Hot-spare node
When you add nodes, you can specify up to four of them as hot-spare nodes. A hot-spare node can become online (handling I/O operations) automatically if needed. For example, if a node fails, an available hot-spare node that matches the failed node is activated automatically and moves to the Online Spare state. The hot-spare node handles I/O operations for the failed node until it comes back online. After the node returns to the system, the hot-spare node returns to the Spare state, which indicates it can be automatically swapped for other failed nodes on the system.

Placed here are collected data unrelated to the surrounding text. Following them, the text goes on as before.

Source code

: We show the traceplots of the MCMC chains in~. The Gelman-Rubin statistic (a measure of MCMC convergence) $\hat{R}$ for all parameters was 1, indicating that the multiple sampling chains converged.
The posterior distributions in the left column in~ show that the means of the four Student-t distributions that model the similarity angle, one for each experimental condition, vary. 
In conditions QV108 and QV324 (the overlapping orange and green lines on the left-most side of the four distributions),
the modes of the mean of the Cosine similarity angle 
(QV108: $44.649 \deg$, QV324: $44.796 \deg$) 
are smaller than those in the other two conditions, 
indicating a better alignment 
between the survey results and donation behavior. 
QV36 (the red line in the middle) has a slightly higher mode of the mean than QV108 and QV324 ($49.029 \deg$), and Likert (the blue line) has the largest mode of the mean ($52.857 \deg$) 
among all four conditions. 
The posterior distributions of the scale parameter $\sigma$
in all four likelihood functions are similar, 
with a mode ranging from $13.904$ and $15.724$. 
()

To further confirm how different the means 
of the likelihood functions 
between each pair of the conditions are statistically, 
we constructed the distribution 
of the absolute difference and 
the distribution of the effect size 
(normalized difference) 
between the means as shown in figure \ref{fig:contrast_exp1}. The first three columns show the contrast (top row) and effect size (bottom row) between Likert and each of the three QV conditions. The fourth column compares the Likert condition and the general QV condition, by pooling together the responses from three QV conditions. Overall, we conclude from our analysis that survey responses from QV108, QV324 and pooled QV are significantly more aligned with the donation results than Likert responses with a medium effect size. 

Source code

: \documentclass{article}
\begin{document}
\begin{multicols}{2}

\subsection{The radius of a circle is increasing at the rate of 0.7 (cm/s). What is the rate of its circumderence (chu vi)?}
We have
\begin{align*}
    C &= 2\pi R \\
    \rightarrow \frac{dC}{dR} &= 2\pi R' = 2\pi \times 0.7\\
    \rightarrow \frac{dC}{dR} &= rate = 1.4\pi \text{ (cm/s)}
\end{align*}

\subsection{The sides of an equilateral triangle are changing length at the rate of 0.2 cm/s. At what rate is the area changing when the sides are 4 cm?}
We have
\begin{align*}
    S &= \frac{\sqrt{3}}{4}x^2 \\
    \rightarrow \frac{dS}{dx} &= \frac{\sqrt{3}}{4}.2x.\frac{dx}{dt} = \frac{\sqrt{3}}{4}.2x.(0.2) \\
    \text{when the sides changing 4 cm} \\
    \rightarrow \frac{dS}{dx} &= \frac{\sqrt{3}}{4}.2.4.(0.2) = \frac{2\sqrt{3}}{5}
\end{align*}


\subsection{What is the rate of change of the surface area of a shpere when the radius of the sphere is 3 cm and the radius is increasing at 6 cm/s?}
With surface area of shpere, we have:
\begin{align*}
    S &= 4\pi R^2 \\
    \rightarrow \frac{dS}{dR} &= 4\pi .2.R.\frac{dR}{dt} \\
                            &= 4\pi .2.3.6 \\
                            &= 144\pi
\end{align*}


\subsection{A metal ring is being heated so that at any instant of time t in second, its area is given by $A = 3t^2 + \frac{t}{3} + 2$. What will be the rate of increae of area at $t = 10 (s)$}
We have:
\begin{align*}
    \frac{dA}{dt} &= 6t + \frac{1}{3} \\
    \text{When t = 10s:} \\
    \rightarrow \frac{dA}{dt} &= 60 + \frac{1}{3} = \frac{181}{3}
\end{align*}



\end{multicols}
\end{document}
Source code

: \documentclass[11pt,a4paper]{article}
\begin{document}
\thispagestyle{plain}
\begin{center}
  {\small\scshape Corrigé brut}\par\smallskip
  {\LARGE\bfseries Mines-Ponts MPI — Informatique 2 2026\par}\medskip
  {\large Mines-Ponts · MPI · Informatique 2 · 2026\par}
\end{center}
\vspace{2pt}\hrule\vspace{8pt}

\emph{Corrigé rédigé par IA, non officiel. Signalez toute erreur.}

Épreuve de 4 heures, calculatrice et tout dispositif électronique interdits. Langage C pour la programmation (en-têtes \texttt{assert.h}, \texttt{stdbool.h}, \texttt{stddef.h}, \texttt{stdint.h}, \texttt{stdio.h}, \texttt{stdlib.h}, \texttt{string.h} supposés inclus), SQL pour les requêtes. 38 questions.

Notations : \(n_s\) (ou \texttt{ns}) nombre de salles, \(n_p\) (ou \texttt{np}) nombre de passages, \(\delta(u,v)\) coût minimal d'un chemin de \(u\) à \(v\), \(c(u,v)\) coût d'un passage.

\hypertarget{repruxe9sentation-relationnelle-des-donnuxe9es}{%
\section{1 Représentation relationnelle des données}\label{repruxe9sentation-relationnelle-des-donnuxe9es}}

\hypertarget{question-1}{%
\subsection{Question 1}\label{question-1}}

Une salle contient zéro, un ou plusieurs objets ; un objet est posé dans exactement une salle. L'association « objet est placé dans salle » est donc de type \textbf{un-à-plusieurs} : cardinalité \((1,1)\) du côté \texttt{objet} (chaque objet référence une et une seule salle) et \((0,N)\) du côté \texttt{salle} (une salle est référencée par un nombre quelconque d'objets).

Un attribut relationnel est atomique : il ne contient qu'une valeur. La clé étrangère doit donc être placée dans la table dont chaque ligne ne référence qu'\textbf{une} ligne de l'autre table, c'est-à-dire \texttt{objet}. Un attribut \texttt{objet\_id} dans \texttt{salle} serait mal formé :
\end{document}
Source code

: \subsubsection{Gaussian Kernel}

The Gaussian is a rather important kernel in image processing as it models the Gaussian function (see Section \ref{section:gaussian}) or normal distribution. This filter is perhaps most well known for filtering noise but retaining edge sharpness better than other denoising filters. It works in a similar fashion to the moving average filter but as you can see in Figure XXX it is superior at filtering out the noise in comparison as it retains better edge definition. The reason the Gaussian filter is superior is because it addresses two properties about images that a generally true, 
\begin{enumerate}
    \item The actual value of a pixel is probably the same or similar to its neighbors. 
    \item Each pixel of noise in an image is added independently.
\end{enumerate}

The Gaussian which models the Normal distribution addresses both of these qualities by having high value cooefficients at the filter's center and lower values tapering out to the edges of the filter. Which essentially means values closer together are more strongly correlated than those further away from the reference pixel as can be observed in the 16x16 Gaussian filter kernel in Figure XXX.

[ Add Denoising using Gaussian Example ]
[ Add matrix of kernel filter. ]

The loss of a node, either for unplanned reasons, such as hardware failure, or planned outages, such as upgrades, can result in loss of redundancy or degraded system performance. To reduce this possibility, a hot-spare node is kept powered on and visible on the system. A hot-spare node has active system ports, but no host I/O ports, and is not part of any I/O group. If a node fails or is upgraded, this spare node joins the system and assumes the place of the failed node, restoring redundancy. Only host connection on Fibre Channel ports that support node port virtualization (NPIV) can be used for hot-spare nodes. The hot-spare node uses the same N_Port ID Virtualization (NPIV) worldwide port names (WWPNs) for its Fibre Channel ports as the failed node, so host operations are not disrupted. The hot-spare node retains its node identifier when it was the spare. During an upgrade, the spare node is added to the system as soon as a node is removed. As each node in a system shuts down for the upgrade, it is replaced by the hot-spare node.
You can assign node pairs to specific I/O groups and then assign the extra nodes as hot-spare nodes. When a hot-spare node is added to the system, it is in Spare state, which indicates that it is not part of an I/O group. If a node in an I/O group fails, a hot-spare node automatically replaces that node and becomes a part of the I/O group. While the hot-spare node is in the I/O group, it is in the Online Spare state and returns to the Spare state when the original node rejoins the I/O group. A system can contain up to four spares at any time, which includes any hot-spare nodes that are currently online as spare nodes. Ensure that all cabling is correct to ensure that the nodes are detected by the system. If a node is not detected, review the installation information that was included with the system.
When the hot-spare node is used to replace an existing node, the system attempts to find a spare node that matches the configuration of the replaced node perfectly. However, if a perfect match does not exist, the system continues the configuration check until a matching criteria is found. The following criteria is used by the system to determine suitable hot-spare nodes:
If the criteria are not the same for both, the system uses lower criteria until the minimal configuration is found. For example, if the Fibre Channel ports do not match exactly but all the other required criteria match, then the hot-spare node can still be used. The minimal configuration that the system can use as a hot-spare node includes identical memory, site, Fibre Channel port ID, and, if applicable, compression settings.
If the nodes on the system support and are licensed to use encryption, the hot-spare node must also support and be licensed to use encryption. For enhanced stretched or HyperSwap® configurations, hot-spare nodes must be assigned to a specific site. If a node fails on a particular site, the hot-spare node that is assigned to that site is used if it is a suitable replacement. If you are using standard configuration for a stretched system, you must update to an enhanced stretched system to use hot-spare nodes. In a standard stretched configuration, hot-spare nodes can be selected from the wrong site that overloads inter-system links and causes performance issues.